Print only the lines below, from the very first to the one containing "### 4. Word Guessing Game", exactly as they stand. Do not print pictures.
START EXERCISE INPUT
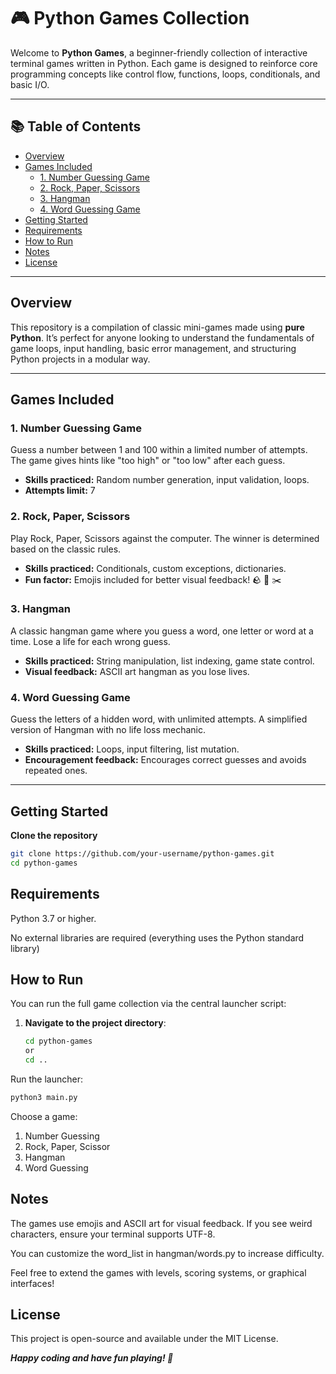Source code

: # 🎮 Python Games Collection

Welcome to **Python Games**, a beginner-friendly collection of interactive terminal games written in Python. Each game is designed to reinforce core programming concepts like control flow, functions, loops, conditionals, and basic I/O.

---

## 📚 Table of Contents

- [Overview](#overview)
- [Games Included](#games-included)
  - [1. Number Guessing Game](#1-number-guessing-game)
  - [2. Rock, Paper, Scissors](#2-rock-paper-scissors)
  - [3. Hangman](#3-hangman)
  - [4. Word Guessing Game](#4-word-guessing-game)
- [Getting Started](#getting-started)
- [Requirements](#requirements)
- [How to Run](#how-to-run)
- [Notes](#notes)
- [License](#license)

---

## Overview

This repository is a compilation of classic mini-games made using **pure Python**. It’s perfect for anyone looking to understand the fundamentals of game loops, input handling, basic error management, and structuring Python projects in a modular way.

---

## Games Included

### 1. Number Guessing Game
Guess a number between 1 and 100 within a limited number of attempts. The game gives hints like "too high" or "too low" after each guess.

- **Skills practiced:** Random number generation, input validation, loops.
- **Attempts limit:** 7

### 2. Rock, Paper, Scissors
Play Rock, Paper, Scissors against the computer. The winner is determined based on the classic rules.

- **Skills practiced:** Conditionals, custom exceptions, dictionaries.
- **Fun factor:** Emojis included for better visual feedback! 🪨 📄 ✂️

### 3. Hangman
A classic hangman game where you guess a word, one letter or word at a time. Lose a life for each wrong guess.

- **Skills practiced:** String manipulation, list indexing, game state control.
- **Visual feedback:** ASCII art hangman as you lose lives.

### 4. Word Guessing Game
Guess the letters of a hidden word, with unlimited attempts. A simplified version of Hangman with no life loss mechanic.

- **Skills practiced:** Loops, input filtering, list mutation.
- **Encouragement feedback:** Encourages correct guesses and avoids repeated ones.

---

## Getting Started

**Clone the repository**

   ```bash
   git clone https://github.com/your-username/python-games.git
   cd python-games
   ```

## Requirements

Python 3.7 or higher.

No external libraries are required (everything uses the Python standard library)

## How to Run

You can run the full game collection via the central launcher script:

1. **Navigate to the project directory**:
   ```bash
   cd python-games
   or
   cd ..
   ```

Run the launcher:
```bash
python3 main.py
```
Choose a game:
1. Number Guessing
2. Rock, Paper, Scissor
3. Hangman
4. Word Guessing

## Notes

The games use emojis and ASCII art for visual feedback. If you see weird characters, ensure your terminal supports UTF-8.

You can customize the word_list in hangman/words.py to increase difficulty.

Feel free to extend the games with levels, scoring systems, or graphical interfaces!

## License

This project is open-source and available under the MIT License.

***Happy coding and have fun playing! 🎉***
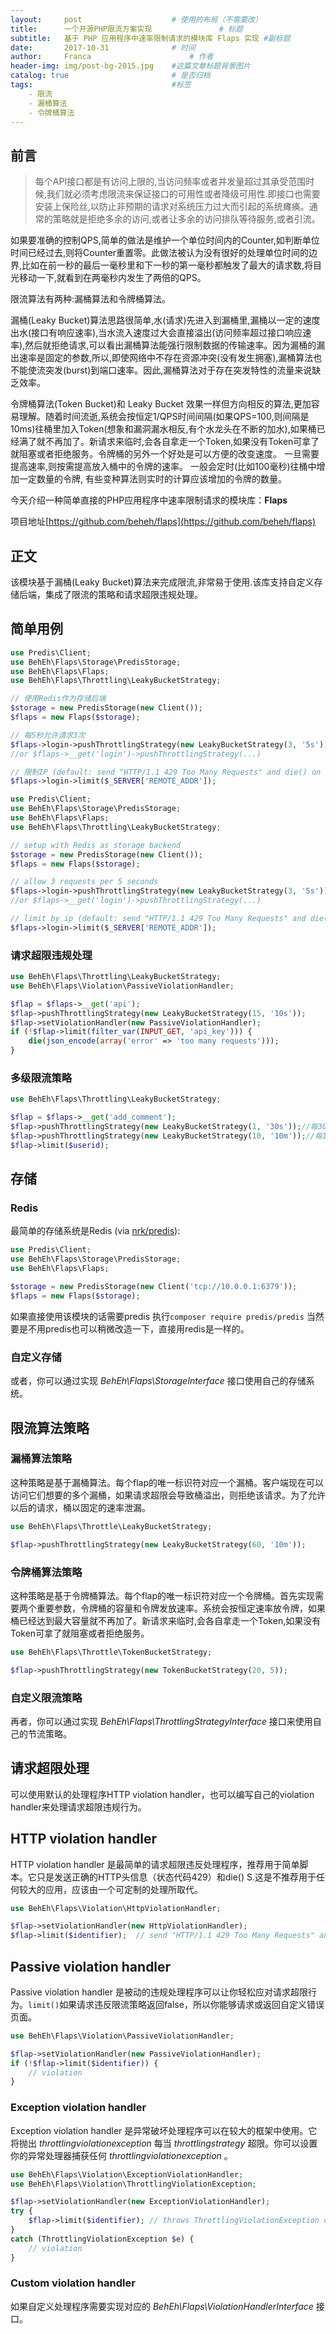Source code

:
 ```yaml
---
layout:     post                    # 使用的布局（不需要改）
title:      一个开源PHP限流方案实现               # 标题 
subtitle:   基于 PHP 应用程序中速率限制请求的模块库 Flaps 实现 #副标题
date:       2017-10-31              # 时间
author:     Franca                      # 作者
header-img: img/post-bg-2015.jpg    #这篇文章标题背景图片
catalog: true                       # 是否归档
tags:                               #标签
    - 限流
    - 漏桶算法
    - 令牌桶算法
---
```


## 前言

>每个API接口都是有访问上限的,当访问频率或者并发量超过其承受范围时候,我们就必须考虑限流来保证接口的可用性或者降级可用性.即接口也需要安装上保险丝,以防止非预期的请求对系统压力过大而引起的系统瘫痪。通常的策略就是拒绝多余的访问,或者让多余的访问排队等待服务,或者引流。

如果要准确的控制QPS,简单的做法是维护一个单位时间内的Counter,如判断单位时间已经过去,则将Counter重置零。此做法被认为没有很好的处理单位时间的边界,比如在前一秒的最后一毫秒里和下一秒的第一毫秒都触发了最大的请求数,将目光移动一下,就看到在两毫秒内发生了两倍的QPS。

限流算法有两种:漏桶算法和令牌桶算法。

漏桶(Leaky Bucket)算法思路很简单,水(请求)先进入到漏桶里,漏桶以一定的速度出水(接口有响应速率),当水流入速度过大会直接溢出(访问频率超过接口响应速率),然后就拒绝请求,可以看出漏桶算法能强行限制数据的传输速率。因为漏桶的漏出速率是固定的参数,所以,即使网络中不存在资源冲突(没有发生拥塞),漏桶算法也不能使流突发(burst)到端口速率。因此,漏桶算法对于存在突发特性的流量来说缺乏效率。

令牌桶算法(Token Bucket)和 Leaky Bucket 效果一样但方向相反的算法,更加容易理解。随着时间流逝,系统会按恒定1/QPS时间间隔(如果QPS=100,则间隔是10ms)往桶里加入Token(想象和漏洞漏水相反,有个水龙头在不断的加水),如果桶已经满了就不再加了。新请求来临时,会各自拿走一个Token,如果没有Token可拿了就阻塞或者拒绝服务。令牌桶的另外一个好处是可以方便的改变速度。 一旦需要提高速率,则按需提高放入桶中的令牌的速率。 一般会定时(比如100毫秒)往桶中增加一定数量的令牌, 有些变种算法则实时的计算应该增加的令牌的数量。

今天介绍一种简单直接的PHP应用程序中速率限制请求的模块库：**Flaps**

项目地址[https://github.com/beheh/flaps](https://github.com/beheh/flaps)

## 正文

该模块基于漏桶(Leaky Bucket)算法来完成限流,非常易于使用.该库支持自定义存储后端，集成了限流的策略和请求超限违规处理。

## 简单用例

```php
use Predis\Client;
use BehEh\Flaps\Storage\PredisStorage;
use BehEh\Flaps\Flaps;
use BehEh\Flaps\Throttling\LeakyBucketStrategy;

// 使用Redis作为存储后端
$storage = new PredisStorage(new Client());
$flaps = new Flaps($storage);

// 每5秒允许请求3次
$flaps->login->pushThrottlingStrategy(new LeakyBucketStrategy(3, '5s'));
//or $flaps->__get('login')->pushThrottlingStrategy(...)

// 限制IP (default: send "HTTP/1.1 429 Too Many Requests" and die() on violation)
$flaps->login->limit($_SERVER['REMOTE_ADDR']);
```

```php
use Predis\Client;
use BehEh\Flaps\Storage\PredisStorage;
use BehEh\Flaps\Flaps;
use BehEh\Flaps\Throttling\LeakyBucketStrategy;

// setup with Redis as storage backend
$storage = new PredisStorage(new Client());
$flaps = new Flaps($storage);

// allow 3 requests per 5 seconds
$flaps->login->pushThrottlingStrategy(new LeakyBucketStrategy(3, '5s'));
//or $flaps->__get('login')->pushThrottlingStrategy(...)

// limit by ip (default: send "HTTP/1.1 429 Too Many Requests" and die() on violation)
$flaps->login->limit($_SERVER['REMOTE_ADDR']);
```
### 请求超限违规处理

```php
use BehEh\Flaps\Throttling\LeakyBucketStrategy;
use BehEh\Flaps\Violation\PassiveViolationHandler;

$flap = $flaps->__get('api');
$flap->pushThrottlingStrategy(new LeakyBucketStrategy(15, '10s'));
$flap->setViolationHandler(new PassiveViolationHandler);
if (!$flap->limit(filter_var(INPUT_GET, 'api_key'))) {
	die(json_encode(array('error' => 'too many requests')));
}
```

### 多级限流策略

```php
use BehEh\Flaps\Throttling\LeakyBucketStrategy;

$flap = $flaps->__get('add_comment');
$flap->pushThrottlingStrategy(new LeakyBucketStrategy(1, '30s'));//每30秒允许1次
$flap->pushThrottlingStrategy(new LeakyBucketStrategy(10, '10m'));//每10分钟允许10次
$flap->limit($userid);
```

## 存储

### Redis

最简单的存储系统是Redis (via [nrk/predis](https://github.com/nrk/predis)):

```php
use Predis\Client;
use BehEh\Flaps\Storage\PredisStorage;
use BehEh\Flaps\Flaps;

$storage = new PredisStorage(new Client('tcp://10.0.0.1:6379'));
$flaps = new Flaps($storage);
```

如果直接使用该模块的话需要predis 执行`composer require predis/predis`
当然要是不用predis也可以稍微改造一下，直接用redis是一样的。

### 自定义存储

或者，你可以通过实现 _BehEh\Flaps\StorageInterface_ 接口使用自己的存储系统。

## 限流算法策略

### 漏桶算法策略

这种策略是基于漏桶算法。每个flap的唯一标识符对应一个漏桶。客户端现在可以访问它们想要的多个漏桶，如果请求超限会导致桶溢出，则拒绝该请求。为了允许以后的请求，桶以固定的速率泄漏。

```php
use BehEh\Flaps\Throttle\LeakyBucketStrategy;

$flap->pushThrottlingStrategy(new LeakyBucketStrategy(60, '10m'));
```

### 令牌桶算法策略

这种策略是基于令牌桶算法。每个flap的唯一标识符对应一个令牌桶。首先实现需要两个重要参数，令牌桶的容量和令牌发放速率。系统会按恒定速率放令牌，如果桶已经达到最大容量就不再加了。新请求来临时,会各自拿走一个Token,如果没有Token可拿了就阻塞或者拒绝服务。

```php
use BehEh\Flaps\Throttle\TokenBucketStrategy;

$flap->pushThrottlingStrategy(new TokenBucketStrategy(20, 5));
```

### 自定义限流策略

再者，你可以通过实现 _BehEh\Flaps\ThrottlingStrategyInterface_ 接口来使用自己的节流策略。

## 请求超限处理

可以使用默认的处理程序HTTP violation handler，也可以编写自己的violation handler来处理请求超限违规行为。

## HTTP violation handler

HTTP violation handler 是最简单的请求超限违反处理程序，推荐用于简单脚本。它只是发送正确的HTTP头信息（状态代码429）和die() S.这是不推荐用于任何较大的应用，应该由一个可定制的处理所取代。

```php
use BehEh\Flaps\Violation\HttpViolationHandler;

$flap->setViolationHandler(new HttpViolationHandler);
$flap->limit($identifier);  // send "HTTP/1.1 429 Too Many Requests" and die() on violation
```

## Passive violation handler

Passive violation handler 是被动的违规处理程序可以让你轻松应对请求超限行为。` limit() `如果请求违反限流策略返回false，所以你能够请求或返回自定义错误页面。

```php
use BehEh\Flaps\Violation\PassiveViolationHandler;

$flap->setViolationHandler(new PassiveViolationHandler);
if (!$flap->limit($identifier)) {
	// violation
}
```

### Exception violation handler

Exception violation handler 是异常破坏处理程序可以在较大的框架中使用。它将抛出 _throttlingviolationexception_ 每当 _throttlingstrategy_ 超限。你可以设置你的异常处理器捕获任何 _throttlingviolationexception_ 。

```php
use BehEh\Flaps\Violation\ExceptionViolationHandler;
use BehEh\Flaps\Violation\ThrottlingViolationException;

$flap->setViolationHandler(new ExceptionViolationHandler);
try {
	$flap->limit($identifier); // throws ThrottlingViolationException on violation
}
catch (ThrottlingViolationException $e) {
	// violation
}
```

### Custom violation handler

如果自定义处理程序需要实现对应的 _BehEh\Flaps\ViolationHandlerInterface_ 接口。
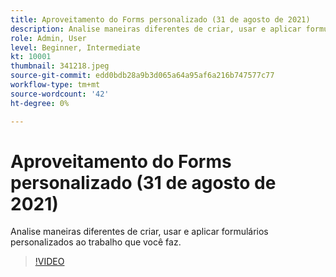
 ```yaml
---
title: Aproveitamento do Forms personalizado (31 de agosto de 2021)
description: Analise maneiras diferentes de criar, usar e aplicar formulários personalizados ao trabalho que você faz.
role: Admin, User
level: Beginner, Intermediate
kt: 10001
thumbnail: 341218.jpeg
source-git-commit: edd0bdb28a9b3d065a64a95af6a216b747577c77
workflow-type: tm+mt
source-wordcount: '42'
ht-degree: 0%

---
```


# Aproveitamento do Forms personalizado (31 de agosto de 2021)

Analise maneiras diferentes de criar, usar e aplicar formulários personalizados ao trabalho que você faz.

>[!VIDEO](https://video.tv.adobe.com/v/341218/?quality=12&learn=on)
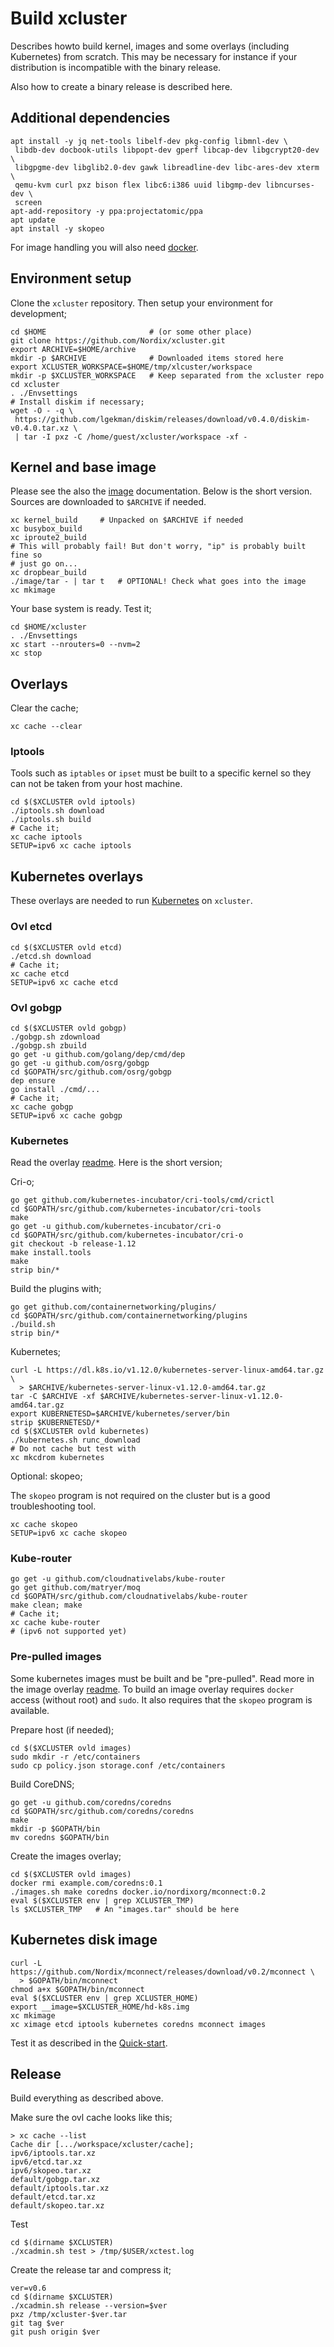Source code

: # Build xcluster

Describes howto build kernel, images and some overlays (including
Kubernetes) from scratch. This may be necessary for instance if your
distribution is incompatible with the binary release.

Also how to create a binary release is described here.

## Additional dependencies

```
apt install -y jq net-tools libelf-dev pkg-config libmnl-dev \
 libdb-dev docbook-utils libpopt-dev gperf libcap-dev libgcrypt20-dev \
 libgpgme-dev libglib2.0-dev gawk libreadline-dev libc-ares-dev xterm \
 qemu-kvm curl pxz bison flex libc6:i386 uuid libgmp-dev libncurses-dev \
 screen
apt-add-repository -y ppa:projectatomic/ppa
apt update
apt install -y skopeo
```

For image handling you will also need
[docker](https://www.digitalocean.com/community/tutorials/how-to-install-and-use-docker-on-ubuntu-18-04).


## Environment setup

Clone the `xcluster` repository. Then setup your environment for
development;

```
cd $HOME                       # (or some other place)
git clone https://github.com/Nordix/xcluster.git
export ARCHIVE=$HOME/archive
mkdir -p $ARCHIVE              # Downloaded items stored here
export XCLUSTER_WORKSPACE=$HOME/tmp/xlcuster/workspace
mkdir -p $XCLUSTER_WORKSPACE   # Keep separated from the xcluster repo
cd xcluster
. ./Envsettings
# Install diskim if necessary;
wget -O - -q \
 https://github.com/lgekman/diskim/releases/download/v0.4.0/diskim-v0.4.0.tar.xz \
 | tar -I pxz -C /home/guest/xcluster/workspace -xf -
```

## Kernel and base image

Please see the also the [image](image.md) documentation. Below is the
short version. Sources are downloaded to `$ARCHIVE` if needed.

```
xc kernel_build     # Unpacked on $ARCHIVE if needed
xc busybox_build
xc iproute2_build
# This will probably fail! But don't worry, "ip" is probably built fine so
# just go on...
xc dropbear_build
./image/tar - | tar t   # OPTIONAL! Check what goes into the image
xc mkimage
```

Your base system is ready. Test it;

```
cd $HOME/xcluster
. ./Envsettings
xc start --nrouters=0 --nvm=2
xc stop
```

## Overlays

Clear the cache;

```
xc cache --clear
```

### Iptools

Tools such as `iptables` or `ipset` must be built to a specific kernel
so they can not be taken from your host machine.

```
cd $($XCLUSTER ovld iptools)
./iptools.sh download
./iptools.sh build
# Cache it;
xc cache iptools
SETUP=ipv6 xc cache iptools
```

## Kubernetes overlays

These overlays are needed to run [Kubernetes](https://kubernetes.io/)
on `xcluster`.


### Ovl etcd

```
cd $($XCLUSTER ovld etcd)
./etcd.sh download
# Cache it;
xc cache etcd
SETUP=ipv6 xc cache etcd
```

### Ovl gobgp

```
cd $($XCLUSTER ovld gobgp)
./gobgp.sh zdownload
./gobgp.sh zbuild
go get -u github.com/golang/dep/cmd/dep
go get -u github.com/osrg/gobgp
cd $GOPATH/src/github.com/osrg/gobgp
dep ensure
go install ./cmd/...
# Cache it;
xc cache gobgp
SETUP=ipv6 xc cache gobgp
```

### Kubernetes

Read the overlay [readme](../ovl/kubernetes/README.md). Here is the
short version;

Cri-o;

```
go get github.com/kubernetes-incubator/cri-tools/cmd/crictl
cd $GOPATH/src/github.com/kubernetes-incubator/cri-tools
make
go get -u github.com/kubernetes-incubator/cri-o
cd $GOPATH/src/github.com/kubernetes-incubator/cri-o
git checkout -b release-1.12
make install.tools
make
strip bin/*
```

Build the plugins with;

```
go get github.com/containernetworking/plugins/
cd $GOPATH/src/github.com/containernetworking/plugins
./build.sh
strip bin/*
```

Kubernetes;

```
curl -L https://dl.k8s.io/v1.12.0/kubernetes-server-linux-amd64.tar.gz \
  > $ARCHIVE/kubernetes-server-linux-v1.12.0-amd64.tar.gz
tar -C $ARCHIVE -xf $ARCHIVE/kubernetes-server-linux-v1.12.0-amd64.tar.gz
export KUBERNETESD=$ARCHIVE/kubernetes/server/bin
strip $KUBERNETESD/*
cd $($XCLUSTER ovld kubernetes)
./kubernetes.sh runc_download
# Do not cache but test with
xc mkcdrom kubernetes
```

Optional: skopeo;

The `skopeo` program is not required on the cluster but is a good
troubleshooting tool.

```
xc cache skopeo
SETUP=ipv6 xc cache skopeo
```

### Kube-router

```
go get -u github.com/cloudnativelabs/kube-router
go get github.com/matryer/moq
cd $GOPATH/src/github.com/cloudnativelabs/kube-router
make clean; make
# Cache it;
xc cache kube-router
# (ipv6 not supported yet)
```

### Pre-pulled images

Some kubernetes images must be built and be "pre-pulled". Read more in
the image overlay [readme](../ovl/images/README.md). To build an image
overlay requires `docker` access (without root) and `sudo`. It also
requires that the `skopeo` program is available.

Prepare host (if needed);

```
cd $($XCLUSTER ovld images)
sudo mkdir -r /etc/containers
sudo cp policy.json storage.conf /etc/containers
```

Build CoreDNS;

```
go get -u github.com/coredns/coredns
cd $GOPATH/src/github.com/coredns/coredns
make
mkdir -p $GOPATH/bin
mv coredns $GOPATH/bin
```

Create the images overlay;

```
cd $($XCLUSTER ovld images)
docker rmi example.com/coredns:0.1
./images.sh make coredns docker.io/nordixorg/mconnect:0.2
eval $($XCLUSTER env | grep XCLUSTER_TMP)
ls $XCLUSTER_TMP   # An "images.tar" should be here
```

## Kubernetes disk image

```
curl -L https://github.com/Nordix/mconnect/releases/download/v0.2/mconnect \
  > $GOPATH/bin/mconnect
chmod a+x $GOPATH/bin/mconnect
eval $($XCLUSTER env | grep XCLUSTER_HOME)
export __image=$XCLUSTER_HOME/hd-k8s.img
xc mkimage
xc ximage etcd iptools kubernetes coredns mconnect images
```

Test it as described in the [Quick-start](../README.md#quick-start).

## Release

Build everything as described above.

Make sure the ovl cache looks like this;

```
> xc cache --list
Cache dir [.../workspace/xcluster/cache];
ipv6/iptools.tar.xz
ipv6/etcd.tar.xz
ipv6/skopeo.tar.xz
default/gobgp.tar.xz
default/iptools.tar.xz
default/etcd.tar.xz
default/skopeo.tar.xz
```

Test
```
cd $(dirname $XCLUSTER)
./xcadmin.sh test > /tmp/$USER/xctest.log
```

Create the release tar and compress it;

```
ver=v0.6
cd $(dirname $XCLUSTER)
./xcadmin.sh release --version=$ver
pxz /tmp/xcluster-$ver.tar
git tag $ver
git push origin $ver
```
END EXERCISE INPUT
**SOLUTION TO THIS PROBLEM:**
Source code

: # 🎮 Python Games Collection

Welcome to **Python Games**, a beginner-friendly collection of interactive terminal games written in Python. Each game is designed to reinforce core programming concepts like control flow, functions, loops, conditionals, and basic I/O.

---

## 📚 Table of Contents

- [Overview](#overview)
- [Games Included](#games-included)
  - [1. Number Guessing Game](#1-number-guessing-game)
  - [2. Rock, Paper, Scissors](#2-rock-paper-scissors)
  - [3. Hangman](#3-hangman)
  - [4. Word Guessing Game](#4-word-guessing-game)
- [Getting Started](#getting-started)
- [Requirements](#requirements)
- [How to Run](#how-to-run)
- [Notes](#notes)
- [License](#license)

---

## Overview

This repository is a compilation of classic mini-games made using **pure Python**. It’s perfect for anyone looking to understand the fundamentals of game loops, input handling, basic error management, and structuring Python projects in a modular way.

---

## Games Included

### 1. Number Guessing Game
Guess a number between 1 and 100 within a limited number of attempts. The game gives hints like "too high" or "too low" after each guess.

- **Skills practiced:** Random number generation, input validation, loops.
- **Attempts limit:** 7

### 2. Rock, Paper, Scissors
Play Rock, Paper, Scissors against the computer. The winner is determined based on the classic rules.

- **Skills practiced:** Conditionals, custom exceptions, dictionaries.
- **Fun factor:** Emojis included for better visual feedback! 🪨 📄 ✂️

### 3. Hangman
A classic hangman game where you guess a word, one letter or word at a time. Lose a life for each wrong guess.

- **Skills practiced:** String manipulation, list indexing, game state control.
- **Visual feedback:** ASCII art hangman as you lose lives.

### 4. Word Guessing Game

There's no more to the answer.